Should LSD be considered a treatment for generalized anxiety disorder (GAD)? The results from MindMed’s Phase 2b study suggest it just might be. While this is only one study, and the FDA’s cautious stance on psychedelic-based treatments like MDMA raises questions about future approval, the findings are worth exploring. So, let’s dive in.
GAD is a fascinating and somewhat controversial diagnosis. Notably, the study excluded participants with major depressive disorder, a condition frequently comorbid with GAD, which raises interesting questions about the choice to isolate GAD. Some in the psychiatric field even challenge the validity of GAD as a distinct psychiatric disease, arguing it reflects broader distress rather than a discrete disorder.

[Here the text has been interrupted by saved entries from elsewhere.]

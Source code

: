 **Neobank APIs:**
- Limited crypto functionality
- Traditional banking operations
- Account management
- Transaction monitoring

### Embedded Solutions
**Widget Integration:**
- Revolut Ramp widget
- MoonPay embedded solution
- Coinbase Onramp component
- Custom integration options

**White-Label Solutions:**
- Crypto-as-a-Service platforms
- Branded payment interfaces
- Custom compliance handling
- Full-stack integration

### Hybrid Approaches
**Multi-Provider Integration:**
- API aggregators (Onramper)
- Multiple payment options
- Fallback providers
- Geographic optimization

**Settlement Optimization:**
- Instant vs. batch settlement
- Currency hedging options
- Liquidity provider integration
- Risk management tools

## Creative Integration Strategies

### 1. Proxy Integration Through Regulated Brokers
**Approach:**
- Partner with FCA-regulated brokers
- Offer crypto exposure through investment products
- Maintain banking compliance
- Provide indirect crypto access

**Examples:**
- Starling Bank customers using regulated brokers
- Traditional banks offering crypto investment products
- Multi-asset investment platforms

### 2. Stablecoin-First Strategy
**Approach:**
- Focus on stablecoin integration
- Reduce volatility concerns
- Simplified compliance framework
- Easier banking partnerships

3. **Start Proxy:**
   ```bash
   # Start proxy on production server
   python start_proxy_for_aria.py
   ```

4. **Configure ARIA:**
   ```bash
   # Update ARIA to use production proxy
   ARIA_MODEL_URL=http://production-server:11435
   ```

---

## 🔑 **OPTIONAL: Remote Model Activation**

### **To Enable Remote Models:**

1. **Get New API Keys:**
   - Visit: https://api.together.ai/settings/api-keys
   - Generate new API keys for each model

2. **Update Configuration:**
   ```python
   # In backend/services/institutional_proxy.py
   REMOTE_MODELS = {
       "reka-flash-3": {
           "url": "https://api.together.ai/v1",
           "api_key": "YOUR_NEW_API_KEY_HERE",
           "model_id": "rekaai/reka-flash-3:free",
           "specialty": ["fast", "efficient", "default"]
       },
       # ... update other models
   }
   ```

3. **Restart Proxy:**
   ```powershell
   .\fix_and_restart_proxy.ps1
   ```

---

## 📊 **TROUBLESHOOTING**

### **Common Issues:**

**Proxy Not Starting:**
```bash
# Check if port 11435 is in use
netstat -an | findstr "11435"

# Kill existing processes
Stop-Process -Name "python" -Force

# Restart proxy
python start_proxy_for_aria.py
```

Psychedelics like LSD are surging to the forefront of psychiatric research, largely because the field is starved for innovation. Decades of research and sophisticated drug development have yielded limited breakthroughs in understanding or treating psychiatric conditions. Meanwhile, society often clings to the hope that complex human behavior and mental health challenges can be reduced to something as simple as a pill you take every 12 weeks. The appeal of psychedelics lies in their potential to disrupt this paradigm—but can they deliver?
Key Findings:
- Dose-Dependent Response:
- Patients receiving a higher dose (200 µg) of MM-120 showed rapid and sustained improvements in anxiety symptoms.
- The reduction in anxiety symptoms was statistically significant compared to the placebo group.
- Speed of Onset:
- Improvements were observed as early as two weeks post-dosing, suggesting a rapid therapeutic effect.
- Duration of Effect:
- The anxiety-reducing effects lasted up to 12 weeks following a single administration, indicating long-lasting benefits.
- Safety Profile:
- The treatment was generally well-tolerated, with mild to moderate adverse effects such as headache, nausea, and transient emotional changes. There were no reports of severe adverse events related to the study drug.
- Mechanistic Insights:
- MM-120 appears to modulate serotonin 5-HT2A receptors, leading to enhanced neuroplasticity and emotional processing, which may underlie the observed clinical improvements.
I’m always interested in the study population and if the researchers selected a group of patients with prior psychedelic use. Here is what I found
Participant Screening and Inclusion:
- Prior Psychedelic Use:
- Some participants may have had previous experiences with psychedelics (e.g., LSD, psilocybin, MDMA), as long as such use did not interfere with the integrity of the study (e.g., recent or habitual use, which might influence tolerance or expectations).
- Individuals with significant past psychedelic use might be excluded to minimize potential biases in response to the trial drug.
- Psychedelic-Naïve Participants:
- The trial likely included a substantial proportion of participants who were psychedelic-naïve, meaning they had never used substances like LSD or psilocybin before.
- This approach helps ensure that the observed therapeutic effects can be attributed to MM-120 rather than prior familiarity or psychological preparation for psychedelic experiences.
Why Prior Use Matters:
- Expectation Bias:
- Participants with past psychedelic experiences may anticipate certain effects, influencing subjective outcomes like anxiety reduction.
- Safety and Tolerability:
- Previous exposure to psychedelics might affect how participants tolerate or respond to the treatment.
- Generalizability:
- Including both psychedelic-naïve and experienced individuals helps make the findings applicable to a broader population.
Implications:
This study suggests that psychedelic-assisted therapy, especially with compounds like MM-120, has significant potential as a novel treatment for GAD, offering rapid and durable relief after just one dose. These findings pave the way for further research and larger-scale trials.